◆ **Work request**: The listing is to be transcribed in full, with its images left out.

◆ **Dataset**:

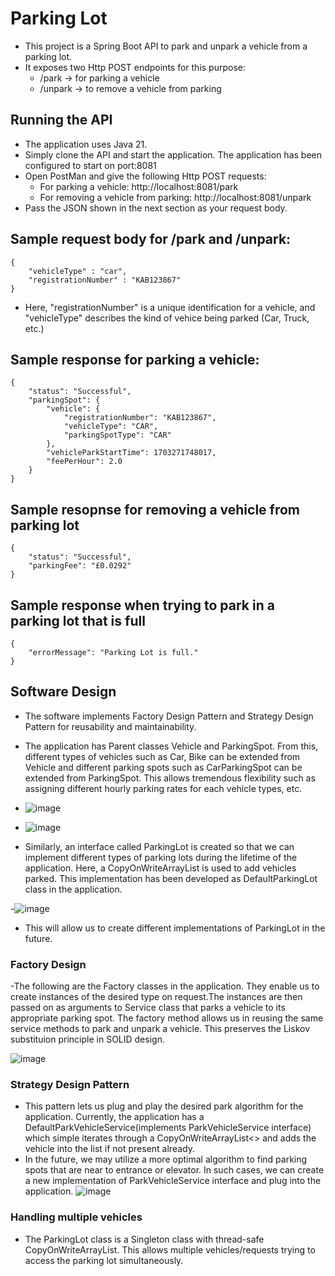 # Parking Lot

- This project is a Spring Boot API to park and unpark a vehicle from a parking lot.
- It exposes two Http POST endpoints for this purpose:
  - /park -> for parking a vehicle
  - /unpark -> to remove a vehicle from parking


## Running the API
- The application uses Java 21.
- Simply clone the API and start the application. The application has been configured to start on port:8081
- Open PostMan and give the following Http POST requests:
  - For parking a vehicle: http://localhost:8081/park
  - For removing a vehicle from parking: http://localhost:8081/unpark
- Pass the JSON shown in the next section as your request body.
  
## Sample request body for /park and /unpark:
```
{
    "vehicleType" : "car",
    "registrationNumber" : "KAB123867"
}
```
- Here, "registrationNumber" is a unique identification for a vehicle, and "vehicleType" describes the kind of vehice being parked (Car, Truck, etc.)


## Sample response for parking a vehicle:
```
{
    "status": "Successful",
    "parkingSpot": {
        "vehicle": {
            "registrationNumber": "KAB123867",
            "vehicleType": "CAR",
            "parkingSpotType": "CAR"
        },
        "vehicleParkStartTime": 1703271748017,
        "feePerHour": 2.0
    }
}
```
## Sample resopnse for removing a vehicle from parking lot
```
{
    "status": "Successful",
    "parkingFee": "£0.0292"
}
```
## Sample response when trying to park in a parking lot that is full
```
{
    "errorMessage": "Parking Lot is full."
}
```

## Software Design
- The software implements Factory Design Pattern and Strategy Design Pattern for reusability and maintainability.
- The application has Parent classes Vehicle and ParkingSpot. From this, different types of vehicles such as Car, Bike can be extended from Vehicle and different parking spots such as CarParkingSpot can be extended from ParkingSpot. This allows tremendous flexibility such as assigning different hourly parking rates for each vehicle types, etc.

- ![image](https://github.com/avinashkrishnan2020/parking-lot/assets/62984268/88bc9c10-4b22-4915-a099-00d379d72963)

- ![image](https://github.com/avinashkrishnan2020/parking-lot/assets/62984268/dd29f243-1d77-4a0d-a20c-c361cb01a52c)

- Similarly, an interface called ParkingLot is created so that we can implement different types of parking lots during the lifetime of the application. Here, a CopyOnWriteArrayList is used to add vehicles parked. This implementation has been developed as DefaultParkingLot class in the application.

-![image](https://github.com/avinashkrishnan2020/parking-lot/assets/62984268/b319e548-f9b6-4d37-a707-99f671c4d293)

- This will allow us to create different implementations of ParkingLot in the future.

### Factory Design
-The following are the Factory classes in the application. They enable us to create instances of the desired type on request.The instances are then passed on as arguments to Service class that parks a vehicle to its appropriate parking spot. The factory method allows us in reusing the same service methods to park and unpark a vehicle. This preserves the Liskov substituion principle in SOLID design.

![image](https://github.com/avinashkrishnan2020/parking-lot/assets/62984268/faed55dc-79c5-4ab6-8b7f-00cda2581764)


### Strategy Design Pattern
- This pattern lets us plug and play the desired park algorithm for the application. Currently, the application has a DefaultParkVehicleService(implements ParkVehicleService interface) which simple iterates through a CopyOnWriteArrayList<> and adds the vehicle into the list if not present already.
- In the future, we may utilize a more optimal algorithm to find parking spots that are near to entrance or elevator. In such cases, we can create a new implementation of ParkVehicleService interface and plug into the application.
![image](https://github.com/avinashkrishnan2020/parking-lot/assets/62984268/f9a9dd63-740e-4ced-b55a-f8e77c521b9f)


### Handling multiple vehicles
- The ParkingLot class is a Singleton class with thread-safe CopyOnWriteArrayList<ParkingSpot>. This allows multiple vehicles/requests trying to access the parking lot simultaneously.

◆ **Exercise answer**:
 # Parking Lot

- This project is a Spring Boot API to park and unpark a vehicle from a parking lot.
- It exposes two Http POST endpoints for this purpose:
  - /park -> for parking a vehicle
  - /unpark -> to remove a vehicle from parking


## Running the API
- The application uses Java 21.
- Simply clone the API and start the application. The application has been configured to start on port:8081
- Open PostMan and give the following Http POST requests:
  - For parking a vehicle: http://localhost:8081/park
  - For removing a vehicle from parking: http://localhost:8081/unpark
- Pass the JSON shown in the next section as your request body.
  
## Sample request body for /park and /unpark:
```
{
    "vehicleType" : "car",
    "registrationNumber" : "KAB123867"
}
```
- Here, "registrationNumber" is a unique identification for a vehicle, and "vehicleType" describes the kind of vehice being parked (Car, Truck, etc.)


## Sample response for parking a vehicle:
```
{
    "status": "Successful",
    "parkingSpot": {
        "vehicle": {
            "registrationNumber": "KAB123867",
            "vehicleType": "CAR",
            "parkingSpotType": "CAR"
        },
        "vehicleParkStartTime": 1703271748017,
        "feePerHour": 2.0
    }
}
```
## Sample resopnse for removing a vehicle from parking lot
```
{
    "status": "Successful",
    "parkingFee": "£0.0292"
}
```
## Sample response when trying to park in a parking lot that is full
```
{
    "errorMessage": "Parking Lot is full."
}
```

## Software Design
- The software implements Factory Design Pattern and Strategy Design Pattern for reusability and maintainability.
- The application has Parent classes Vehicle and ParkingSpot. From this, different types of vehicles such as Car, Bike can be extended from Vehicle and different parking spots such as CarParkingSpot can be extended from ParkingSpot. This allows tremendous flexibility such as assigning different hourly parking rates for each vehicle types, etc.

- ![image](https://github.com/avinashkrishnan2020/parking-lot/assets/62984268/88bc9c10-4b22-4915-a099-00d379d72963)

- ![image](https://github.com/avinashkrishnan2020/parking-lot/assets/62984268/dd29f243-1d77-4a0d-a20c-c361cb01a52c)

- Similarly, an interface called ParkingLot is created so that we can implement different types of parking lots during the lifetime of the application. Here, a CopyOnWriteArrayList is used to add vehicles parked. This implementation has been developed as DefaultParkingLot class in the application.

-![image](https://github.com/avinashkrishnan2020/parking-lot/assets/62984268/b319e548-f9b6-4d37-a707-99f671c4d293)

- This will allow us to create different implementations of ParkingLot in the future.

### Factory Design
-The following are the Factory classes in the application. They enable us to create instances of the desired type on request.The instances are then passed on as arguments to Service class that parks a vehicle to its appropriate parking spot. The factory method allows us in reusing the same service methods to park and unpark a vehicle. This preserves the Liskov substituion principle in SOLID design.

![image](https://github.com/avinashkrishnan2020/parking-lot/assets/62984268/faed55dc-79c5-4ab6-8b7f-00cda2581764)


### Strategy Design Pattern
- This pattern lets us plug and play the desired park algorithm for the application. Currently, the application has a DefaultParkVehicleService(implements ParkVehicleService interface) which simple iterates through a CopyOnWriteArrayList<> and adds the vehicle into the list if not present already.
- In the future, we may utilize a more optimal algorithm to find parking spots that are near to entrance or elevator. In such cases, we can create a new implementation of ParkVehicleService interface and plug into the application.
![image](https://github.com/avinashkrishnan2020/parking-lot/assets/62984268/f9a9dd63-740e-4ced-b55a-f8e77c521b9f)


### Handling multiple vehicles
- The ParkingLot class is a Singleton class with thread-safe CopyOnWriteArrayList<ParkingSpot>. This allows multiple vehicles/requests trying to access the parking lot simultaneously.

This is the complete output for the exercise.